Insérer des périodes d’essai dans les CDD n’est pas non plus une option et cela est même interdit en cas de succession de CDD sur un même poste puisque les compétences du salarié n’ont plus besoin d’être testées (Com. 5 octobre 2016, pourvoi n° 15-16.384).

Alors la solution peut venir de l’établissement d’un contrat-cadre entre les deux parties. Contrat par lequel l’employeur s’engage à faire appel au salarié pour les besoins futurs. Il me semble que le salarié ne peut s’obliger par avance à répondre présent, ce serait contraire à sa liberté de travailler et surtout cela le mettrait dans un état de disponibilité permanente vis-à-vis de l’employeur. C’est donc incitatif pour le salarié.

Que prévoir dans la convention-cadre, au-delà de son objet principal ? Surtout pas les mentions qui doivent figurer dans les CDD eux-mêmes. Contrat-cadre et CDD sont indépendants et s’il manque des mentions obligatoires dans le CDD alors ce n’est pas le contrat-cadre qui vous sauvera de la requalification en CDI.

C’est dans les CDD que vous continuerez de mentionner le motif du recours. Dans le domaine de la culture, vous ferez parfois recours au CDD dans le cadre d’un usage. L’annexe de l’accord national interprofessionnel du 24 mars 1990 fixe la liste des secteurs d’activité qui peuvent y recourir et on y retrouve notamment le spectacle, l’action culturelle, l’audiovisuel, la production cinématographique et l’édition phonographique. Sur ce point, j’attire votre attention sur le fait que le contrat doit mentionner les éléments concrets et précis qui prouvent le caractère temporaire de l’emploi (Soc. 23 janvier 2008, pourvoi n° 06-44.197). Il ne suffit pas d’être dans un des secteurs mentionnés pour que tous les emplois relèvent du CDD d’usage.

Et attention, le recours au contrat-cadre ne vous dispense pas d’être vigilant sur le délai de carence en cas de succession sur un même poste ou sur le délai d’attente en cas de succession sur des postes différents.

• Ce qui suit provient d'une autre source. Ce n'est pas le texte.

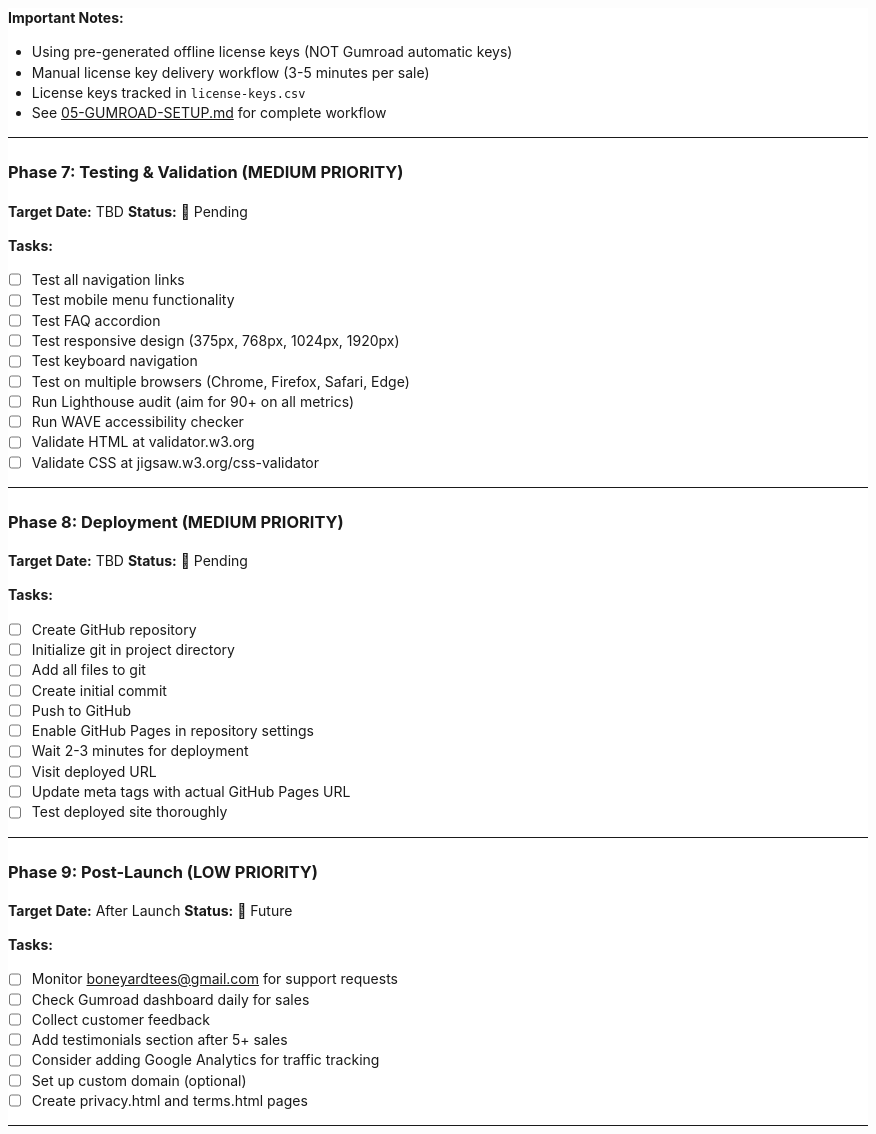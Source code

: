 **Important Notes:**
- Using pre-generated offline license keys (NOT Gumroad automatic keys)
- Manual license key delivery workflow (3-5 minutes per sale)
- License keys tracked in `license-keys.csv`
- See [05-GUMROAD-SETUP.md](05-GUMROAD-SETUP.md) for complete workflow

---

### Phase 7: Testing & Validation (MEDIUM PRIORITY)
**Target Date:** TBD
**Status:** 🔄 Pending

**Tasks:**
- [ ] Test all navigation links
- [ ] Test mobile menu functionality
- [ ] Test FAQ accordion
- [ ] Test responsive design (375px, 768px, 1024px, 1920px)
- [ ] Test keyboard navigation
- [ ] Test on multiple browsers (Chrome, Firefox, Safari, Edge)
- [ ] Run Lighthouse audit (aim for 90+ on all metrics)
- [ ] Run WAVE accessibility checker
- [ ] Validate HTML at validator.w3.org
- [ ] Validate CSS at jigsaw.w3.org/css-validator

---

### Phase 8: Deployment (MEDIUM PRIORITY)
**Target Date:** TBD
**Status:** 🔄 Pending

**Tasks:**
- [ ] Create GitHub repository
- [ ] Initialize git in project directory
- [ ] Add all files to git
- [ ] Create initial commit
- [ ] Push to GitHub
- [ ] Enable GitHub Pages in repository settings
- [ ] Wait 2-3 minutes for deployment
- [ ] Visit deployed URL
- [ ] Update meta tags with actual GitHub Pages URL
- [ ] Test deployed site thoroughly

---

### Phase 9: Post-Launch (LOW PRIORITY)
**Target Date:** After Launch
**Status:** 🔄 Future

**Tasks:**
- [ ] Monitor boneyardtees@gmail.com for support requests
- [ ] Check Gumroad dashboard daily for sales
- [ ] Collect customer feedback
- [ ] Add testimonials section after 5+ sales
- [ ] Consider adding Google Analytics for traffic tracking
- [ ] Set up custom domain (optional)
- [ ] Create privacy.html and terms.html pages

---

Sauf CDD d’usage évidemment.

Donc dans le contrat-cadre, vous pouvez, vous entendre sur la présence ou non de période d’essai s’il s’agit de CDD sur des postes différents, sur le salaire minimum proposé, sur le lieu de travail proposé, etc. Ce qui peut d’ailleurs renforcer le caractère incitatif pour le salarié. Et bien sûr, vous pouvez inclure une clause résolutoire du contrat-cadre notamment en cas de commission d’une faute grave à l’occasion d’un CDD.